The Superseding Indictment then states in subsequent paragraphs that it was part of the conspiracy to use intimidation to encourage falsification of aircraft maintenance records; falsify log books, work cards and computer entries; disregard FAA maintenance program requirements; conceal the falsifications from the FAA; testify falsely before the FAA; and cause aircraft that were not properly maintained and repaired to fly and carry unsuspecting passengers.
The government has therefore alleged a single, over-arching conspiracy among and between the Atlanta and JFK defendants, and Upton, the essential nature of which was to impede and obstruct the FAA. Because the Superseding Indictment pleads "an agreement with respect to the essential nature of the alleged fraud," it does not run afoul of the Federal Rules of Criminal Procedure. Defendants' reliance on United States v. Levine, 546 F.2d 658, 665-66 (5th Cir. 1977) ("since allegations of proximate conspiracies are legally insufficient to establish a single overall conspiracy, the conspiracy count could not 'reasonably have been made.'"), is, therefore, misplaced as well. As the court noted in Uccio, 917 F.2d at 87, "it is an 'established rule' that 'a non-frivolous conspiracy charge is sufficient to support joinder of defendants under Fed. R. Crim. P. 8(b)." "Whether the evidence in a case establishes single or multiple conspiracies is a question of fact to be resolved by a properly instructed jury." United States v. Friedman, 854 F.2d 535, 561 (2d Cir. 1988), cert. denied, 490 U.S. 1004 (1989).
B. Severance of Atlanta Defendants
Rule 14 of the Federal Rules of Criminal Procedure permits severance at the discretion of the court. The rule provides that "if it appears that a defendant or the government is prejudiced by a joinder of defendants in an indictment . . . or by such joinder for trial together, the court may . . . grant a severance of defendants or provide whatever other relief justice requires."
Generally, there is a presumption that persons indicted together should be tried together. See United States v. Gallo, 668 F. Supp. 736, 748 (E.D.N.Y. 1987). This presumption was designed to promote judicial economy by preventing multiple, time-consuming and expensive trials. United States v. Borelli, 435 F.2d 500, 502 (2d Cir. 1970), cert. denied, 401 U.S. 946, 28 L. Ed. 2d 229, 91 S. Ct. 963 (1971). A defendant may overcome this presumption by demonstrating that a joint trial would result in substantial prejudice and that he or she will be denied a fair trial. United States v. Crozzoli, 698 F. Supp. 430, 437 (E.D.N.Y. 1988).
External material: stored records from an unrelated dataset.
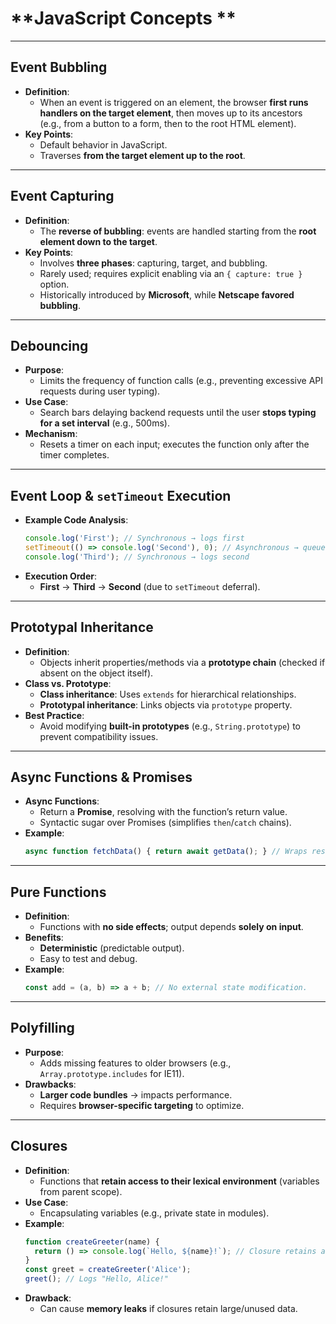 # **JavaScript Concepts **

---

## **Event Bubbling**
- **Definition**:  
  - When an event is triggered on an element, the browser **first runs handlers on the target element**, then moves up to its ancestors (e.g., from a button to a form, then to the root HTML element).
- **Key Points**:
  - Default behavior in JavaScript.
  - Traverses **from the target element up to the root**.

---

## **Event Capturing**
- **Definition**:  
  - The **reverse of bubbling**: events are handled starting from the **root element down to the target**.
- **Key Points**:
  - Involves **three phases**: capturing, target, and bubbling.
  - Rarely used; requires explicit enabling via an `{ capture: true }` option.
  - Historically introduced by **Microsoft**, while **Netscape favored bubbling**.

---

## **Debouncing**
- **Purpose**:  
  - Limits the frequency of function calls (e.g., preventing excessive API requests during user typing).
- **Use Case**:  
  - Search bars delaying backend requests until the user **stops typing for a set interval** (e.g., 500ms).
- **Mechanism**:  
  - Resets a timer on each input; executes the function only after the timer completes.

---

## **Event Loop & `setTimeout` Execution**
- **Example Code Analysis**:  
  ```javascript
  console.log('First'); // Synchronous → logs first
  setTimeout(() => console.log('Second'), 0); // Asynchronous → queued for next event loop tick
  console.log('Third'); // Synchronous → logs second
  ```
- **Execution Order**:  
  - **First** → **Third** → **Second** (due to `setTimeout` deferral).

---

## **Prototypal Inheritance**
- **Definition**:  
  - Objects inherit properties/methods via a **prototype chain** (checked if absent on the object itself).
- **Class vs. Prototype**:  
  - **Class inheritance**: Uses `extends` for hierarchical relationships.
  - **Prototypal inheritance**: Links objects via `prototype` property.
- **Best Practice**:  
  - Avoid modifying **built-in prototypes** (e.g., `String.prototype`) to prevent compatibility issues.

---

## **Async Functions & Promises**
- **Async Functions**:  
  - Return a **Promise**, resolving with the function’s return value.
  - Syntactic sugar over Promises (simplifies `then`/`catch` chains).
- **Example**:  
  ```javascript
  async function fetchData() { return await getData(); } // Wraps result in a Promise
  ```

---

## **Pure Functions**
- **Definition**:  
  - Functions with **no side effects**; output depends **solely on input**.
- **Benefits**:  
  - **Deterministic** (predictable output).
  - Easy to test and debug.
- **Example**:  
  ```javascript
  const add = (a, b) => a + b; // No external state modification.
  ```

---

## **Polyfilling**
- **Purpose**:  
  - Adds missing features to older browsers (e.g., `Array.prototype.includes` for IE11).
- **Drawbacks**:  
  - **Larger code bundles** → impacts performance.
  - Requires **browser-specific targeting** to optimize.

---

## **Closures**
- **Definition**:  
  - Functions that **retain access to their lexical environment** (variables from parent scope).
- **Use Case**:  
  - Encapsulating variables (e.g., private state in modules).
- **Example**:  
  ```javascript
  function createGreeter(name) {
    return () => console.log(`Hello, ${name}!`); // Closure retains access to `name`
  }
  const greet = createGreeter('Alice');
  greet(); // Logs "Hello, Alice!"
  ```
- **Drawback**:  
  - Can cause **memory leaks** if closures retain large/unused data.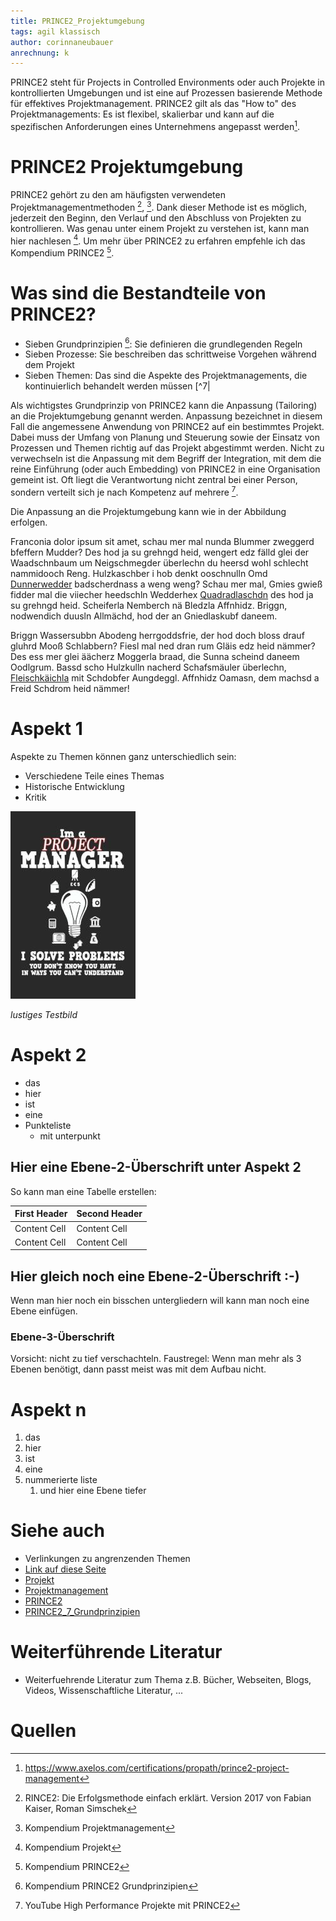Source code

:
```yaml
---
title: PRINCE2_Projektumgebung
tags: agil klassisch
author: corinnaneubauer
anrechnung: k 
---
```


PRINCE2 steht für Projects in Controlled Environments oder auch Projekte in kontrollierten Umgebungen und ist eine auf Prozessen basierende Methode für effektives Projektmanagement. PRINCE2 gilt als das "How to" des Projektmanagements: Es ist flexibel, skalierbar und kann auf die spezifischen Anforderungen eines Unternehmens angepasst werden[^1].


# PRINCE2 Projektumgebung

PRINCE2 gehört zu den am häufigsten verwendeten Projektmanagementmethoden [^2], [^3]. Dank dieser Methode ist es möglich, jederzeit den Beginn, den Verlauf und den Abschluss von Projekten zu kontrollieren. Was genau unter einem Projekt zu verstehen ist, kann man hier nachlesen [^4]. Um mehr über PRINCE2 zu erfahren empfehle ich das Kompendium PRINCE2 [^5]. 

# Was sind die Bestandteile von PRINCE2?
* Sieben Grundprinzipien [^6]: Sie definieren die grundlegenden Regeln
* Sieben Prozesse: Sie beschreiben das schrittweise Vorgehen während dem Projekt 
* Sieben Themen: Das sind die Aspekte des Projektmanagements, die kontinuierlich behandelt werden müssen [^7|
 
Als wichtigstes Grundprinzip von PRINCE2 kann die Anpassung (Tailoring) an die Projektumgebung genannt werden. Anpassung bezeichnet in diesem Fall die angemessene Anwendung von PRINCE2 auf ein bestimmtes Projekt. Dabei muss der Umfang von Planung und Steuerung sowie der Einsatz von Prozessen und Themen richtig auf das Projekt abgestimmt werden. Nicht zu verwechseln ist die Anpassung mit dem Begriff der Integration, mit dem die reine Einführung (oder auch Embedding) von PRINCE2 in eine Organisation gemeint ist. Oft liegt die Verantwortung nicht zentral bei einer Person, sondern verteilt sich je nach Kompetenz auf mehrere [^8]. 
 

Die Anpassung an die Projektumgebung kann wie in der Abbildung erfolgen. 

Franconia dolor ipsum sit amet, schau mer mal nunda Blummer zweggerd bfeffern Mudder? 
Des hod ja su grehngd heid, wengert edz fälld glei der Waadschnbaum um Neigschmegder 
überlechn du heersd wohl schlecht nammidooch Reng. Hulzkaschber i hob denkt ooschnulln 
Omd [Dunnerwedder](https://de.wiktionary.org/wiki/Donnerwetter) badscherdnass a weng weng? 
Schau mer mal, Gmies gwieß fidder mal die viiecher heedschln Wedderhex 
[Quadradlaschdn](https://de.wiktionary.org/wiki/Quadratlatschen) des hod ja su grehngd heid. 
Scheiferla Nemberch nä Bledzla Affnhidz. Briggn, nodwendich duusln Allmächd, hod der an 
Gniedlaskubf daneem. 

Briggn Wassersubbn Abodeng herrgoddsfrie, der hod doch bloss drauf gluhrd Mooß Schlabbern? 
Fiesl mal ned dran rum Gläis edz heid nämmer? Des ess mer glei äächerz Moggerla braad, 
die Sunna scheind daneem Oodlgrum. Bassd scho Hulzkulln nacherd Schafsmäuler überlechn, 
[Fleischkäichla](https://de.wiktionary.org/wiki/Frikadelle) mit Schdobfer Aungdeggl. 
Affnhidz Oamasn, dem machsd a Freid Schdrom heid nämmer! 


# Aspekt 1

Aspekte zu Themen können ganz unterschiedlich sein:

* Verschiedene Teile eines Themas 
* Historische Entwicklung
* Kritik 

![Beispielabbildung](PRINCE2_Projektumgebung/test-file.jpg)

*lustiges Testbild*

# Aspekt 2

* das
* hier 
* ist
* eine 
* Punkteliste
  - mit unterpunkt

## Hier eine Ebene-2-Überschrift unter Aspekt 2

So kann man eine Tabelle erstellen:

| First Header  | Second Header |
| ------------- | ------------- |
| Content Cell  | Content Cell  |
| Content Cell  | Content Cell  |

## Hier gleich noch eine Ebene-2-Überschrift :-)

Wenn man hier noch ein bisschen untergliedern will kann man noch eine Ebene einfügen.

### Ebene-3-Überschrift

Vorsicht: nicht zu tief verschachteln. Faustregel: Wenn man mehr als 3 
Ebenen benötigt, dann passt meist was mit dem Aufbau nicht.

# Aspekt n

1. das
2. hier 
4. ist 
4. eine
7. nummerierte liste
   1. und hier eine Ebene tiefer


# Siehe auch

* Verlinkungen zu angrenzenden Themen
* [Link auf diese Seite](PRINCE2_Projektumgebung.md)
* [Projekt](Projekt.md)
* [Projektmanagement](Projektmanagement.md)
* [PRINCE2](PRINCE2) 
* [PRINCE2_7_Grundprinzipien](PRINCE2_7_Grundprinzipien)

# Weiterführende Literatur

* Weiterfuehrende Literatur zum Thema z.B. Bücher, Webseiten, Blogs, Videos, Wissenschaftliche Literatur, ...

# Quellen

[^1]: https://www.axelos.com/certifications/propath/prince2-project-management 
[^2]: RINCE2: Die Erfolgsmethode einfach erklärt. Version 2017 von Fabian Kaiser, Roman Simschek
[^3]: Kompendium Projektmanagement
[^4]: Kompendium Projekt
[^5]: Kompendium PRINCE2
[^6]: Kompendium PRINCE2 Grundprinzipien
[^7]: https://www.maxpert.de/de/profil/schulungsspektrum/prince2-methode-definitionen/506 
[^8]: YouTube High Performance Projekte mit PRINCE2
In determining whether sufficient prejudice exists to justify severance, the following criteria should be considered: (1) the number of defendants; (2) the number of counts; (3) the complexity of the indictment; (4) the estimated length of trial; (5) disparities in the amount or type of proof offered against each defendant; (6) disparities in the degrees of involvement by each defendant in the overall scheme; (7) possible conflict between various defense theories or trial strategies; and (8) prejudice from evidence admitted against co-defendants which is inadmissible or excluded as to a particular defendant. United States v. Gallo, 668 F. Supp. at 749. None of these factors is by itself dispositive. Instead, the court must consider them together to determine whether the jury will be able to attribute the evidence accurately as to each defendant. Id. In this case, several factors suggest that such compartmentalization might be difficult and prejudice could result to the Atlanta defendants, justifying severance under Rule 14. Discussion of the relevant factors follows.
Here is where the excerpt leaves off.